Observability¶
How the Smartsapp backend is instrumented for tracing, metrics, and logging.
Architecture Overview¶
┌─────────────────────────────────────────────┐
│ Spring Boot App │
│ │
│ ┌──────────┐ ┌──────────┐ ┌───────────┐ │
│ │ Micrometer│ │ SLF4J + │ │ Spring │ │
│ │ Tracing │ │ Logback │ │ Actuator │ │
│ │ (OTel │ │ (JSON) │ │ /metrics │ │
│ │ bridge) │ │ │ │ /health │ │
│ └─────┬─────┘ └─────┬────┘ └─────┬─────┘ │
│ │ │ │ │
└────────┼──────────────┼──────────────┼───────┘
│ │ │
▼ ▼ ▼
OTLP Exporter Log Collector Prometheus
(Tempo/Jaeger) (Loki/ELK) Scraper
Components¶
1. Distributed Tracing¶
Stack: Micrometer Tracing + OpenTelemetry Bridge
Dependencies:
- io.micrometer:micrometer-tracing-bridge-otel — bridges Spring's Micrometer API to OTel
- io.opentelemetry:opentelemetry-exporter-otlp — exports spans via OTLP protocol
What's auto-instrumented: - Incoming HTTP requests (Spring MVC) - Outgoing HTTP requests (RestTemplate, WebClient) - JDBC queries - Kafka producer/consumer - Spring Data JPA repositories - Thread context propagation (virtual threads currently disabled — Kafka client 3.8 pins carrier threads; re-enable after upgrading to Spring Kafka 4.0+)
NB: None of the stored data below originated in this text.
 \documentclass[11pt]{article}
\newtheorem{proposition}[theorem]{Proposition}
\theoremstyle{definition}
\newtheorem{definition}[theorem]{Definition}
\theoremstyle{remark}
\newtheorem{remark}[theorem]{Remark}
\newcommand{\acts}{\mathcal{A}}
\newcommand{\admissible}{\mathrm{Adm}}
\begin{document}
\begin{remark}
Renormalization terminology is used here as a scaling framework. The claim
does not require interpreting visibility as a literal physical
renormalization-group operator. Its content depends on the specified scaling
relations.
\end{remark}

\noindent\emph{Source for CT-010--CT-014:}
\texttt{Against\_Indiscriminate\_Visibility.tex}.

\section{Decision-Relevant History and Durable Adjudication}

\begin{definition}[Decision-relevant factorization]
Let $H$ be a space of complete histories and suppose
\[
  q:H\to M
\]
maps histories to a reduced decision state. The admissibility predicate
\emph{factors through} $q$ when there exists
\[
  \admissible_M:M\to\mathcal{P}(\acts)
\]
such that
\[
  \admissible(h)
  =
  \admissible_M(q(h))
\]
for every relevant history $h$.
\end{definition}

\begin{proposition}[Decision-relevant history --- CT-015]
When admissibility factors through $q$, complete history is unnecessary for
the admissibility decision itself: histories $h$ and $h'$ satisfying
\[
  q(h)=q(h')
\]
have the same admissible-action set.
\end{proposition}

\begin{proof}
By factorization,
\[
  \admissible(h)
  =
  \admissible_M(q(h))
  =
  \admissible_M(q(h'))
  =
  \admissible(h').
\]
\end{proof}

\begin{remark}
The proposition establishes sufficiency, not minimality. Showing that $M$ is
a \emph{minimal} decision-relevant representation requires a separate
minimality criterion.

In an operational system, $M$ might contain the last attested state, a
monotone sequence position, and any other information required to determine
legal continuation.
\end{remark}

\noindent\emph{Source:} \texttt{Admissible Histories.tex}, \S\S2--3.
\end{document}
Configuration (application.yml):
management.tracing:
sampling:
probability: 1.0 # Sample 100% of requests (reduce in production)
enabled: true
Connecting to a trace backend:
To send traces to Tempo, Jaeger, or any OTLP-compatible backend:
management:
otlp:
tracing:
endpoint: http://tempo.smartsapp-dev.svc.cluster.local:4318/v1/traces
Trace context in logs:
The OTel bridge automatically injects traceId and spanId into SLF4J MDC. In JSON log output, these appear as top-level fields, enabling log-to-trace correlation.
Trace ID in HTTP responses:
The TraceIdFilter exposes the OTel trace ID as the X-Trace-Id response header on every HTTP response. Clients can use this to correlate a request with backend logs, spans, and downstream Kafka processing — all share the same trace ID.
2. Structured Logging¶
Stack: SLF4J + Logback + logstash-logback-encoder
Config: backend/src/main/resources/logback-spring.xml
See LOGGING.md for the full logging strategy.
JSON output fields (non-dev profiles):
{
"@timestamp": "2026-03-20T01:08:17.738Z",
"@version": "1",
"message": "School created: id=abc-123",
"logger_name": "c.s.s.m.c.school.services.SchoolService",
"level": "INFO",
"thread_name": "http-nio-8080-exec-1",
"requestId": "a1b2c3d4-e5f6-7890-abcd-ef1234567890",
"userId": "5237",
"schoolId": "6",
"userName": "[email protected]",
"traceId": "64f2b4a8e3d1...",
"spanId": "a1b2c3d4..."
}
Connecting to a log backend:
Logs go to stdout. In Kubernetes, a log collector (Loki, Fluentd, Filebeat) picks them up from container stdout automatically. No application-level config needed — the JSON format is parser-friendly.
3. Metrics & Health¶
Stack: Spring Boot Actuator + Micrometer
Exposed endpoints:
| Endpoint | Description |
|---|---|
GET /actuator/health |
Application health status |
GET /actuator/info |
Application info (git, build) |
GET /actuator/metrics |
List of available metric names |
GET /actuator/metrics/{name} |
Specific metric value |
GET /actuator/prometheus |
Prometheus-format metrics scrape endpoint |
Configuration (application.yml):
management:
endpoints:
web:
exposure:
include: health,info,metrics,prometheus
endpoint:
health:
show-details: when-authorized
metrics:
tags:
application: smartsapp-system
Connecting to Prometheus:
Add a scrape target in your Prometheus config:
scrape_configs:
- job_name: smartsapp-system
metrics_path: /actuator/prometheus
static_configs:
- targets: ['system-app:8080']
Or use Kubernetes ServiceMonitor if running the Prometheus Operator.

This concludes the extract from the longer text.